Print, please, the line that contains "image for videos" and each line after it to the end of the entries, unchanged and with nothing else.

BEGIN Given data

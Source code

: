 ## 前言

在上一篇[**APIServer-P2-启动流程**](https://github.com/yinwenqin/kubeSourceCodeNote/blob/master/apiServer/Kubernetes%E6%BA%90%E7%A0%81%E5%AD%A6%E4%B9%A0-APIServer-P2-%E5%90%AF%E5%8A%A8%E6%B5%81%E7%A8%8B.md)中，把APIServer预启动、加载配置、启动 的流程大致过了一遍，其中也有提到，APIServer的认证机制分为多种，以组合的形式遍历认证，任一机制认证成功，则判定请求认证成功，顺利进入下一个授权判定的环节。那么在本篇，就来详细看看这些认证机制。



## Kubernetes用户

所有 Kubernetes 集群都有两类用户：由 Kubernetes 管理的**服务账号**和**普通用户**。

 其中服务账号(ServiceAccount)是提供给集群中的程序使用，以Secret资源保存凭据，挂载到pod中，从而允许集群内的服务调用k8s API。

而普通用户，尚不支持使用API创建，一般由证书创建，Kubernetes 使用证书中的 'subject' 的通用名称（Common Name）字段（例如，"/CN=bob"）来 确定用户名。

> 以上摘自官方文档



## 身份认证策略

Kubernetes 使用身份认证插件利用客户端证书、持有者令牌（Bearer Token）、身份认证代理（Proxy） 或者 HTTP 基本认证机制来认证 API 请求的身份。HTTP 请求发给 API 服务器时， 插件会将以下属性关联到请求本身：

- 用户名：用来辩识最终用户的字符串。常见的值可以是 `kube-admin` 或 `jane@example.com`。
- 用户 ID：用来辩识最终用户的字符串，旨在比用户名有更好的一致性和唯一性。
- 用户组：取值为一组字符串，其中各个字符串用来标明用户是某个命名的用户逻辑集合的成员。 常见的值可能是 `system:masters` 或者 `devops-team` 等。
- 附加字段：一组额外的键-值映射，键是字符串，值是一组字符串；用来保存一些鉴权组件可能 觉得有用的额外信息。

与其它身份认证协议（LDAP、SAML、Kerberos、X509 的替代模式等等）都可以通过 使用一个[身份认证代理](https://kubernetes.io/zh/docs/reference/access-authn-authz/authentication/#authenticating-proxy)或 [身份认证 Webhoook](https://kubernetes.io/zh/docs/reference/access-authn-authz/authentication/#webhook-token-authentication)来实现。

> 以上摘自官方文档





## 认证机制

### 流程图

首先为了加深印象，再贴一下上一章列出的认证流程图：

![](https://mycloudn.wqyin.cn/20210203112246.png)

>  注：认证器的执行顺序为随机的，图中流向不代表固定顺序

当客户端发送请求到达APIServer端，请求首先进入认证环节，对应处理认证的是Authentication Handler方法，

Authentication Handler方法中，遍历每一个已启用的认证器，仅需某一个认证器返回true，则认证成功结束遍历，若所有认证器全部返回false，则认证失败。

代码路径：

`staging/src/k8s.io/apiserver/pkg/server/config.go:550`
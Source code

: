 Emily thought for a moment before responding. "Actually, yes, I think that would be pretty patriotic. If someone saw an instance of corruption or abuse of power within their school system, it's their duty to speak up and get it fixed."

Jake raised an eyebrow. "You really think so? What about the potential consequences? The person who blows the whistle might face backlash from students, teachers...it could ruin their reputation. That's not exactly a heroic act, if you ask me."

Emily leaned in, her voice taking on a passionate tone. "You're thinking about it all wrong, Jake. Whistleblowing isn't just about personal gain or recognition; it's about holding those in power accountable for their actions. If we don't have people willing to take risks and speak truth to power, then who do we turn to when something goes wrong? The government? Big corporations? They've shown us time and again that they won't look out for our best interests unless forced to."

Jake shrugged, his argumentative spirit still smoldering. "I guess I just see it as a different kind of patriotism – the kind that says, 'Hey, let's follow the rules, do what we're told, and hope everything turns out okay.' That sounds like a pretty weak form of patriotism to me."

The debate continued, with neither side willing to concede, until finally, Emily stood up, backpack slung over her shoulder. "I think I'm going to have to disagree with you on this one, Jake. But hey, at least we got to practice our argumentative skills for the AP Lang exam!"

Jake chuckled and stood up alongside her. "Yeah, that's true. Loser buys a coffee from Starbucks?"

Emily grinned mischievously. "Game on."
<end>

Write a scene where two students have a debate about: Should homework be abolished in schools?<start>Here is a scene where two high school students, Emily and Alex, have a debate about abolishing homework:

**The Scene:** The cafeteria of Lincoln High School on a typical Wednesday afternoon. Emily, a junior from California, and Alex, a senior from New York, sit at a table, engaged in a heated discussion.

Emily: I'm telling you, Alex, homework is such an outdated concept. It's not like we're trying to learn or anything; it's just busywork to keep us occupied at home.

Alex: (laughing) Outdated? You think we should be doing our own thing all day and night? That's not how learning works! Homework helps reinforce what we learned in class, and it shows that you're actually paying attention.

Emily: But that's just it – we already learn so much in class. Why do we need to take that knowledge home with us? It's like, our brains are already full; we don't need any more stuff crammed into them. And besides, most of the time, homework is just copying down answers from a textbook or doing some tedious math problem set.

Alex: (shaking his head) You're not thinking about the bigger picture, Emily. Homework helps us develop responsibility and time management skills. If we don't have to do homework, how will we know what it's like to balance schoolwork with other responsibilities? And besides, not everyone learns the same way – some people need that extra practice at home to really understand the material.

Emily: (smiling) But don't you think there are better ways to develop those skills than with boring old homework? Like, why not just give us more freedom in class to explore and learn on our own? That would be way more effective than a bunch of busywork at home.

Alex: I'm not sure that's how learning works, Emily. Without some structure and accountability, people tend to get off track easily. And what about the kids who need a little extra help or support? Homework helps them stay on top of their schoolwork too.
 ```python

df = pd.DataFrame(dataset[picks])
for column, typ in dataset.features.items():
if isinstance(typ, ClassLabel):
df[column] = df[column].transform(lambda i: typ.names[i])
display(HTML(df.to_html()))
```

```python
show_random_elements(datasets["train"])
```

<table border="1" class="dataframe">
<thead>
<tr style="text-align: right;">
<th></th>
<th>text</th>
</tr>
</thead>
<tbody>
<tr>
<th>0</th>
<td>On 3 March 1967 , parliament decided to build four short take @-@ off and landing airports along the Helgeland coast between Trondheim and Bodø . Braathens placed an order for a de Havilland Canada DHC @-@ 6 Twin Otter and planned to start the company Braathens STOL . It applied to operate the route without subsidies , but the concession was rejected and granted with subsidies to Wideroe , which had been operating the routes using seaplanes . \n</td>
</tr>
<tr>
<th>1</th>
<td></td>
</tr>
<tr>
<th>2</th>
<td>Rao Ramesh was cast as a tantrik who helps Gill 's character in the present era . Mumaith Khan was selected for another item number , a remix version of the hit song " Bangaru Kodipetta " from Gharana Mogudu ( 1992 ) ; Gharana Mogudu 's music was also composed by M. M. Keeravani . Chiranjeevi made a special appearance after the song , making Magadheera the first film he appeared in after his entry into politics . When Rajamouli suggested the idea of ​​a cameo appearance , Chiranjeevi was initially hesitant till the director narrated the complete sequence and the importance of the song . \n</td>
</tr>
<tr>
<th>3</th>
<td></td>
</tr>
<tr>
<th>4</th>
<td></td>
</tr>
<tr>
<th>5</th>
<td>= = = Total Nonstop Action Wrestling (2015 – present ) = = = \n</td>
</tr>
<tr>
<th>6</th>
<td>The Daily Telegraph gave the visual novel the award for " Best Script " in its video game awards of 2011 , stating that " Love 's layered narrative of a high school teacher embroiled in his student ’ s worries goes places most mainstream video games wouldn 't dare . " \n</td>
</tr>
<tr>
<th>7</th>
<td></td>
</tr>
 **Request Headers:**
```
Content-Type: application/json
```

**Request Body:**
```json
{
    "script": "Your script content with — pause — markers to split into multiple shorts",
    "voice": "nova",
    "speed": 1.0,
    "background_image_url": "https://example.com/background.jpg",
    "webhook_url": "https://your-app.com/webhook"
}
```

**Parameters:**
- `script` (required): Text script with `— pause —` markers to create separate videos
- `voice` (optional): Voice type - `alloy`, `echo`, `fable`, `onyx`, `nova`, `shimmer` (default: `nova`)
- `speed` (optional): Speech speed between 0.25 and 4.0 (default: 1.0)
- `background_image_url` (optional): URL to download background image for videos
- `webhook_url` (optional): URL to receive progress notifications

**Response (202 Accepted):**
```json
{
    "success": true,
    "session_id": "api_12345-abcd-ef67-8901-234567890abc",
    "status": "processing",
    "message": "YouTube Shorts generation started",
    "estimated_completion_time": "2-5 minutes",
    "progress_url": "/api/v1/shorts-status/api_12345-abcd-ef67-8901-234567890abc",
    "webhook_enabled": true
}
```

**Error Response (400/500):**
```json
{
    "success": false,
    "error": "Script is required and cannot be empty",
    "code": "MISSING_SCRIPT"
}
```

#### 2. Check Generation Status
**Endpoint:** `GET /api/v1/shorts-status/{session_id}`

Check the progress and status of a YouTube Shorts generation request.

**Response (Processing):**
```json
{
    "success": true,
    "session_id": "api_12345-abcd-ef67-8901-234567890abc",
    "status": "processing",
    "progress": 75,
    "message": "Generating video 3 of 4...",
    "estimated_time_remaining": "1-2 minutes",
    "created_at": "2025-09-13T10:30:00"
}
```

END Given data

Result for this exercise>
- `background_image_url` (optional): URL to download background image for videos
- `webhook_url` (optional): URL to receive progress notifications

**Response (202 Accepted):**
```json
{
    "success": true,
    "session_id": "api_12345-abcd-ef67-8901-234567890abc",
    "status": "processing",
    "message": "YouTube Shorts generation started",
    "estimated_completion_time": "2-5 minutes",
    "progress_url": "/api/v1/shorts-status/api_12345-abcd-ef67-8901-234567890abc",
    "webhook_enabled": true
}
```

**Error Response (400/500):**
```json
{
    "success": false,
    "error": "Script is required and cannot be empty",
    "code": "MISSING_SCRIPT"
}
```

#### 2. Check Generation Status
**Endpoint:** `GET /api/v1/shorts-status/{session_id}`

Check the progress and status of a YouTube Shorts generation request.

**Response (Processing):**
```json
{
    "success": true,
    "session_id": "api_12345-abcd-ef67-8901-234567890abc",
    "status": "processing",
    "progress": 75,
    "message": "Generating video 3 of 4...",
    "estimated_time_remaining": "1-2 minutes",
    "created_at": "2025-09-13T10:30:00"
}
```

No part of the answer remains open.